5. Viendo desde lo alto de la cruz a su Madre y a su lado al discípulo amado, Cristo agonizante reconoció la primicia de la nueva familia que había venido a formar en el mundo, el germen de la Iglesia y de la nueva humanidad. Por eso, se dirigió a María llamándola «mujer» y no «madre»; término que sin embargo utilizó al encomendarla al discípulo: «Ahí tienes a tu madre» (Jn 19, 27).  El Hijo de Dios cumplió así su misión: nacido de la Virgen para compartir en todo, excepto en el pecado, nuestra condición humana, en el momento de regresar al Padre dejó en el mundo el sacramento de la unidad del género humano (cf. Lumen gentium, 1): la familia «congregada por la unidad del Padre y del Hijo y del Espíritu Santo» (san Cipriano, De Orat. Dom. 23: PL 4, 536), cuyo núcleo primordial es precisamente este vínculo nuevo entre la Madre y el discípulo. De este modo, quedan unidas de manera indisoluble la maternidad divina y la maternidad eclesial.

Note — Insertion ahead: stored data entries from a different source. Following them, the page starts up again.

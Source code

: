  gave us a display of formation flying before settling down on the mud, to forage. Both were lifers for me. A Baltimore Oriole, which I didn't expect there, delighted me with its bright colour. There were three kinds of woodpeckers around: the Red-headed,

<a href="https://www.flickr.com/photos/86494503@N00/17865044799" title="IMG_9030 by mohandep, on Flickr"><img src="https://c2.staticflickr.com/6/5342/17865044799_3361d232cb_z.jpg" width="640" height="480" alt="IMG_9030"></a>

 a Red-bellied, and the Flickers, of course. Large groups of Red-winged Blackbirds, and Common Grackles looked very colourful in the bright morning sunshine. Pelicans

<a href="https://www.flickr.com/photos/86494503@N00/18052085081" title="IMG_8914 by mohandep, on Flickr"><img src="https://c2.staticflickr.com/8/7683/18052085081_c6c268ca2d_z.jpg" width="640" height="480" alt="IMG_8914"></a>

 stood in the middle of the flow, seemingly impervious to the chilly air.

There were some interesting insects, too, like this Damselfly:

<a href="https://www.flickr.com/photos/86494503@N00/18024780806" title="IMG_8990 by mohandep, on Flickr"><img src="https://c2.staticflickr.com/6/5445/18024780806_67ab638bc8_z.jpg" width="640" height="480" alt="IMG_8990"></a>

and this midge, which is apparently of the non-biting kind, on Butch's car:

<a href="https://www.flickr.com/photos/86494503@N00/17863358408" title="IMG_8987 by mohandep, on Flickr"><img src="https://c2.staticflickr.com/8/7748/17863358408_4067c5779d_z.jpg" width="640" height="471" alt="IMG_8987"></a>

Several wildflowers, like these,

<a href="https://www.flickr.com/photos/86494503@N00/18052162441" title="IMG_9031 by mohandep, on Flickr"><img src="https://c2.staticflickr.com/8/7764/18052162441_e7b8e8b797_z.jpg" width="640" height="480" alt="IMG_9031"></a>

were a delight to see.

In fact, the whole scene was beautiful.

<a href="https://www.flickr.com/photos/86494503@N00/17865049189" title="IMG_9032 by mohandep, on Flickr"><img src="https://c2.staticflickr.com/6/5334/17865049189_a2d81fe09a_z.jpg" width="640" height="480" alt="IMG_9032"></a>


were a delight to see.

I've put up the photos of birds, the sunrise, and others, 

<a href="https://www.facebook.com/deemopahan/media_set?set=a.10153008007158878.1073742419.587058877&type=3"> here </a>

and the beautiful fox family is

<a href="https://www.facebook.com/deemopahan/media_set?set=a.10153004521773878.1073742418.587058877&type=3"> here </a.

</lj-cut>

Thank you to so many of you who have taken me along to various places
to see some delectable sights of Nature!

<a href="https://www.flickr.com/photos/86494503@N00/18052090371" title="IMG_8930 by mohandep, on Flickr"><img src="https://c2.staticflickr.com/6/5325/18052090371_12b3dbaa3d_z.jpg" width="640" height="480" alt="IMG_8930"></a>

6. Queridos peregrinos y peregrinas, como María cada uno de nosotros también estamos llamados a iniciar nuestra peregrinación de la fe cuya meta es el calvario, donde esa fe se prueba y la fidelidad a Cristo se acrisola. Ella se mantuvo de pie, erguida, sufriendo solidaria con el Hijo y ofreciéndose ella misma juntamente con su Hijo, por eso es nuestra protectora, amparo, refugio, intercesora nuestra, siempre con y junto a su Hijo, el único Redentor del mundo. Aquí tenemos, el modelo perfecto del estilo de vida que hemos de asumir de ahora en adelante “ofrecernos también nosotros como víctimas por nuestros hermanos”. La mediación de María prefigura y esclarece nuestra misión y vocación cristiana. “Ella es la del corazón abierto por la espada, que comprende todas las penas. Como madre de todos, es signo de esperanza para los pueblos que sufren dolores de parto hasta que brote la justicia. Ella es la misionera que se acerca a nosotros para acompañarnos por la vida, abriendo los corazones a la fe con su cariño materno. Como una verdadera madre, ella camina con nosotros, lucha con nosotros, y derrama incesantemente la cercanía del amor de Dios.” (cf. EG, 286)

7. Con firme confianza cantemos, junto con María, el «magníficat» de la alabanza y  la acción de gracias a Dios, que mira la humildad de su sierva (cf. Lc 1, 47-48). Cantémoslo con alegría incluso cuando afrontamos dificultades y peligros, por la enfermedad, el dolor y el sufrimiento. No perdamos nunca nuestro amor y devoción a la Santísima Virgen María, estemos seguros que su predilección y su intercesión estarán siempre son nosotros. Renovemos cada día nuestra consagración a su nombre y digámosle con el corazón:

¡Madre llena de dolores acuérdate que en la cruz, te nombró tu Hijo Jesús Madre de los pecadores! Amén.